The popular narrative is that there's some inability to perform under pressure - in the big situations when it really counts, he doesn't come through with the goods. He's a choker, in other words.

This is hard to disprove exactly, but one thing that should give you pause is that with Messi on the team, Barcelona has won two FIFA Club World Cups and three UEFA championships. This at least suggests that the choking hypothesis seems more specific to World Cups.

So one explanation consistent with the choking hypothesis is that the World Cup is much higher stakes than the rest, hence the choking is only visible in that setting. It's possible, and hard to rule out.

But another possibility is that the difference comes from the way that opposing teams play against Messi in each setting.

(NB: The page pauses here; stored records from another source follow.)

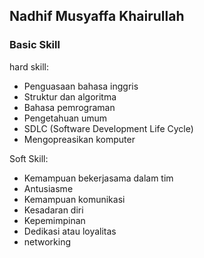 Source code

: ## Nadhif Musyaffa Khairullah 


### Basic Skill

hard skill:
* Penguasaan bahasa inggris
* Struktur dan algoritma
* Bahasa pemrograman
* Pengetahuan umum
* SDLC (Software Development Life Cycle)
* Mengopreasikan komputer

Soft Skill:

* Kemampuan bekerjasama dalam tim
* Antusiasme
* Kemampuan komunikasi
* Kesadaran diri
* Kepemimpinan
* Dedikasi atau loyalitas
* networking 




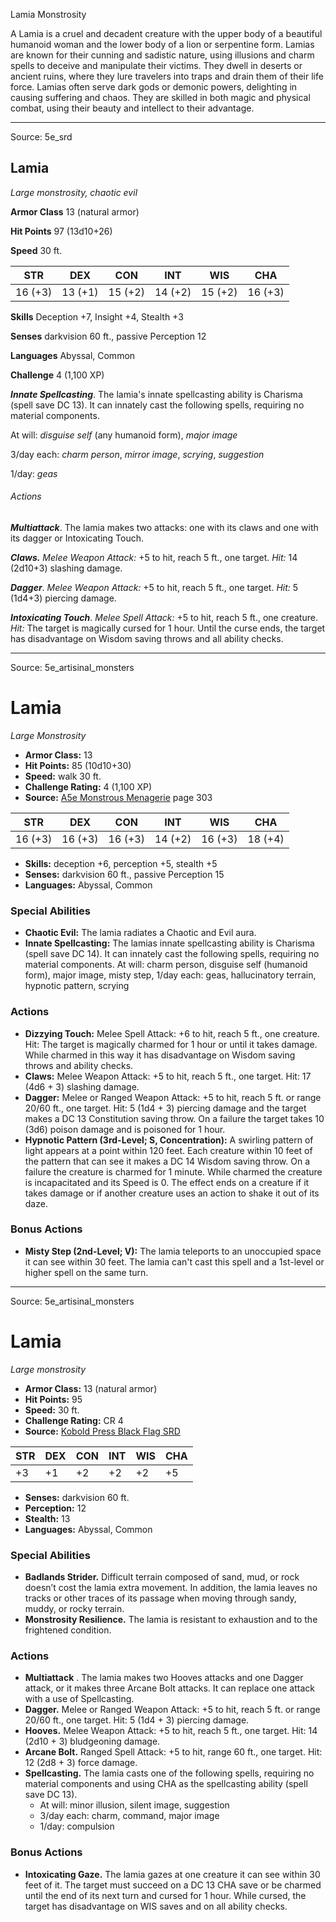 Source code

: <MonsterName/>Lamia</MonsterName>
<CreatureType/>Monstrosity</CreatureType>

<summary>A Lamia is a cruel and decadent creature with the upper body of a beautiful humanoid woman and the lower body of a lion or serpentine form. Lamias are known for their cunning and sadistic nature, using illusions and charm spells to deceive and manipulate their victims. They dwell in deserts or ancient ruins, where they lure travelers into traps and drain them of their life force. Lamias often serve dark gods or demonic powers, delighting in causing suffering and chaos. They are skilled in both magic and physical combat, using their beauty and intellect to their advantage.</summary>



---

Source: 5e_srd

## Lamia

*Large monstrosity, chaotic evil*

**Armor Class** 13 (natural armor)

**Hit Points** 97 (13d10+26)

**Speed** 30 ft.

| STR     | DEX     | CON     | INT     | WIS     | CHA     |
|---------|---------|---------|---------|---------|---------|
| 16 (+3) | 13 (+1) | 15 (+2) | 14 (+2) | 15 (+2) | 16 (+3) |

**Skills** Deception +7, Insight +4, Stealth +3

**Senses** darkvision 60 ft., passive Perception 12

**Languages** Abyssal, Common

**Challenge** 4 (1,100 XP)

***Innate Spellcasting***. The lamia's innate spellcasting ability is Charisma (spell save DC 13). It can innately cast the following spells, requiring no material components.

At will: *disguise self* (any humanoid form), *major image*

3/day each: *charm person*, *mirror image*, *scrying*, *suggestion*

1/day: *geas*

###### Actions

***Multiattack***. The lamia makes two attacks: one with its claws and one with its dagger or Intoxicating Touch.

***Claws.*** *Melee Weapon Attack:* +5 to hit, reach 5 ft., one target. *Hit:* 14 (2d10+3) slashing damage.

***Dagger***. *Melee Weapon Attack:* +5 to hit, reach 5 ft., one target. *Hit:* 5 (1d4+3) piercing damage.

***Intoxicating Touch***. *Melee Spell Attack:* +5 to hit, reach 5 ft., one creature. *Hit:* The target is magically cursed for 1 hour. Until the curse ends, the target has disadvantage on Wisdom saving throws and all ability checks.



---

Source: 5e_artisinal_monsters

# Lamia

*Large* *Monstrosity*

- **Armor Class:** 13
- **Hit Points:** 85 (10d10+30)
- **Speed:** walk 30 ft.
- **Challenge Rating:** 4 (1,100 XP)
- **Source:** [A5e Monstrous Menagerie](https://enpublishingrpg.com/products/level-up-monstrous-menagerie-a5e) page 303

| STR | DEX | CON | INT | WIS | CHA |
| --- | --- | --- | --- | --- | --- |
| 16 (+3) | 16 (+3) | 16 (+3) | 14 (+2) | 16 (+3) | 18 (+4) |

- **Skills:** deception +6, perception +5, stealth +5
- **Senses:** darkvision 60 ft., passive Perception 15
- **Languages:** Abyssal, Common

### Special Abilities

- **Chaotic Evil:** The lamia radiates a Chaotic and Evil aura.
- **Innate Spellcasting:** The lamias innate spellcasting ability is Charisma (spell save DC 14). It can innately cast the following spells, requiring no material components. At will: charm person, disguise self (humanoid form), major image, misty step, 1/day each: geas, hallucinatory terrain, hypnotic pattern, scrying

### Actions

- **Dizzying Touch:** Melee Spell Attack: +6 to hit, reach 5 ft., one creature. Hit: The target is magically charmed for 1 hour or until it takes damage. While charmed in this way  it has disadvantage on Wisdom saving throws and ability checks.
- **Claws:** Melee Weapon Attack: +5 to hit, reach 5 ft., one target. Hit: 17 (4d6 + 3) slashing damage.
- **Dagger:** Melee or Ranged Weapon Attack: +5 to hit, reach 5 ft. or range 20/60 ft., one target. Hit: 5 (1d4 + 3) piercing damage  and the target makes a DC 13 Constitution saving throw. On a failure  the target takes 10 (3d6) poison damage and is poisoned for 1 hour.
- **Hypnotic Pattern (3rd-Level; S, Concentration):** A swirling pattern of light appears at a point within 120 feet. Each creature within 10 feet of the pattern that can see it makes a DC 14 Wisdom saving throw. On a failure  the creature is charmed for 1 minute. While charmed  the creature is incapacitated and its Speed is 0. The effect ends on a creature if it takes damage or if another creature uses an action to shake it out of its daze.

### Bonus Actions

- **Misty Step (2nd-Level; V):** The lamia teleports to an unoccupied space it can see within 30 feet. The lamia can't cast this spell and a 1st-level or higher spell on the same turn.






---

Source: 5e_artisinal_monsters

# Lamia

*Large monstrosity*

- **Armor Class:** 13 (natural armor)
- **Hit Points:** 95
- **Speed:** 30 ft.
- **Challenge Rating:** CR 4
- **Source:** [Kobold Press Black Flag SRD](https://koboldpress.com/black-flag-roleplaying/)

| STR | DEX | CON | INT | WIS | CHA |
| --- | --- | --- | --- | --- | --- |
| +3 | +1 | +2 | +2 | +2 | +5 |

- **Senses:** darkvision 60 ft.
- **Perception:** 12
- **Stealth:** 13
- **Languages:** Abyssal, Common

### Special Abilities

- **Badlands Strider.** Difficult terrain composed of sand, mud, or rock doesn’t cost the lamia extra movement. In addition, the lamia leaves no tracks or other traces of its passage when moving through sandy, muddy, or rocky terrain.
- **Monstrosity Resilience.** The lamia is resistant to exhaustion and to the frightened condition.

### Actions

- **Multiattack** . The lamia makes two Hooves attacks and one Dagger attack, or it makes three Arcane Bolt attacks. It can replace one attack with a use of Spellcasting.
- **Dagger.** Melee or Ranged Weapon Attack: +5 to hit, reach 5 ft. or range 20/60 ft., one target. Hit: 5 (1d4 + 3) piercing damage.
- **Hooves.** Melee Weapon Attack: +5 to hit, reach 5 ft., one target. Hit: 14 (2d10 + 3) bludgeoning damage.
- **Arcane Bolt.** Ranged Spell Attack: +5 to hit, range 60 ft., one target. Hit: 12 (2d8 + 3) force damage.
- **Spellcasting.** The lamia casts one of the following spells, requiring no material components and using CHA as the spellcasting ability (spell save DC 13).
	- At will: minor illusion, silent image, suggestion
	- 3/day each: charm, command, major image
	- 1/day: compulsion

### Bonus Actions

- **Intoxicating Gaze.** The lamia gazes at one creature it can see within 30 feet of it. The target must succeed on a DC 13 CHA save or be charmed until the end of its next turn and cursed for 1 hour. While cursed, the target has disadvantage on WIS saves and on all ability checks.



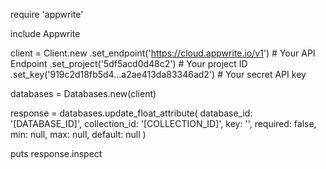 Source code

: require 'appwrite'

include Appwrite

client = Client.new
    .set_endpoint('https://cloud.appwrite.io/v1') # Your API Endpoint
    .set_project('5df5acd0d48c2') # Your project ID
    .set_key('919c2d18fb5d4...a2ae413da83346ad2') # Your secret API key

databases = Databases.new(client)

response = databases.update_float_attribute(
    database_id: '[DATABASE_ID]',
    collection_id: '[COLLECTION_ID]',
    key: '',
    required: false,
    min: null,
    max: null,
    default: null
)

puts response.inspect
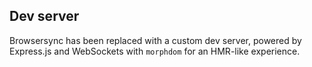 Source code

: ## Dev server

Browsersync has been replaced with a custom dev server, powered by Express.js and WebSockets with `morphdom` for an HMR-like experience.
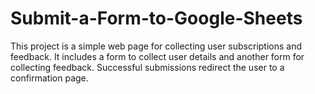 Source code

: # Submit-a-Form-to-Google-Sheets
This project is a simple web page for collecting user subscriptions and feedback. It includes a form to collect user details and another form for collecting feedback. Successful submissions redirect the user to a confirmation page.
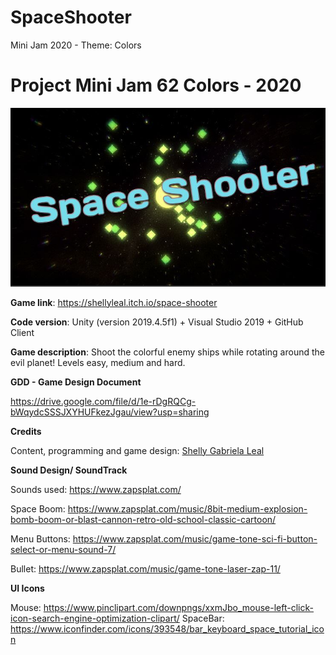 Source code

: # SpaceShooter
Mini Jam 2020 - Theme: Colors


# Project Mini Jam 62 Colors - 2020

![Space Shooter](https://github.com/ShellyLeal/SpaceShooter/blob/master/Images/gamefront.jpeg)

**Game link**: https://shellyleal.itch.io/space-shooter

**Code version**: Unity (version 2019.4.5f1) + Visual Studio 2019 + GitHub Client

**Game description**: Shoot the colorful enemy ships while rotating around the evil planet! Levels easy, medium and hard.

**GDD - Game Design Document**

https://drive.google.com/file/d/1e-rDgRQCg-bWqydcSSSJXYHUFkezJgau/view?usp=sharing

**Credits**

Content, programming and game design: <a href="https://br.linkedin.com/in/shelly-leal" target="_blank">Shelly Gabriela Leal</a>


**Sound Design/ SoundTrack**

Sounds used:
https://www.zapsplat.com/

Space Boom: https://www.zapsplat.com/music/8bit-medium-explosion-bomb-boom-or-blast-cannon-retro-old-school-classic-cartoon/

Menu Buttons: https://www.zapsplat.com/music/game-tone-sci-fi-button-select-or-menu-sound-7/

Bullet: https://www.zapsplat.com/music/game-tone-laser-zap-11/

**UI Icons**

Mouse: https://www.pinclipart.com/downpngs/xxmJbo_mouse-left-click-icon-search-engine-optimization-clipart/
SpaceBar: https://www.iconfinder.com/icons/393548/bar_keyboard_space_tutorial_icon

Remember, a player's performance is an equilibrium outcome. It's determined by how skilfully the person plays that day (which everyone thinks about), but also by how many opposing resources are focused on the person (which very few people think about).

Let's take the limiting case, since it's easiest. Suppose I take a team comprised of Lionel Messi and ten guys from a really good high school team, and pit them against a mid-range club team. My guess is that Messi wouldn't perform that well there, and not just because he wouldn't have as many other good people to pass to. Rather, the opposing team is going to devote about 4 defenders just to covering Messi, since it's obvious that this is where the threat is. Throw enough semi-competent defense players on someone, and you can make their performance seem much less impressive.

Have a look at the pictures from the Daily Mail coverage of the game against the Netherlands. In one, Messi is surrounded by four Dutch defenders. In another, he's surrounded by three. The guy is good, but that's a pretty darn big ask of anyone.

In other words, Messi may be better than the rest of the Argentine players by a large enough margin that opposing teams will throw lots of resources into covering him, making it harder for him to shine. In soccer, like in martial arts reality (as opposed to martial arts movies), numbers matter. Jet Li may beat up 12 bad guys at a time, but it you try that in real life, you're on your way to the emergency room or the morgue, almost regardless of your martial arts skill.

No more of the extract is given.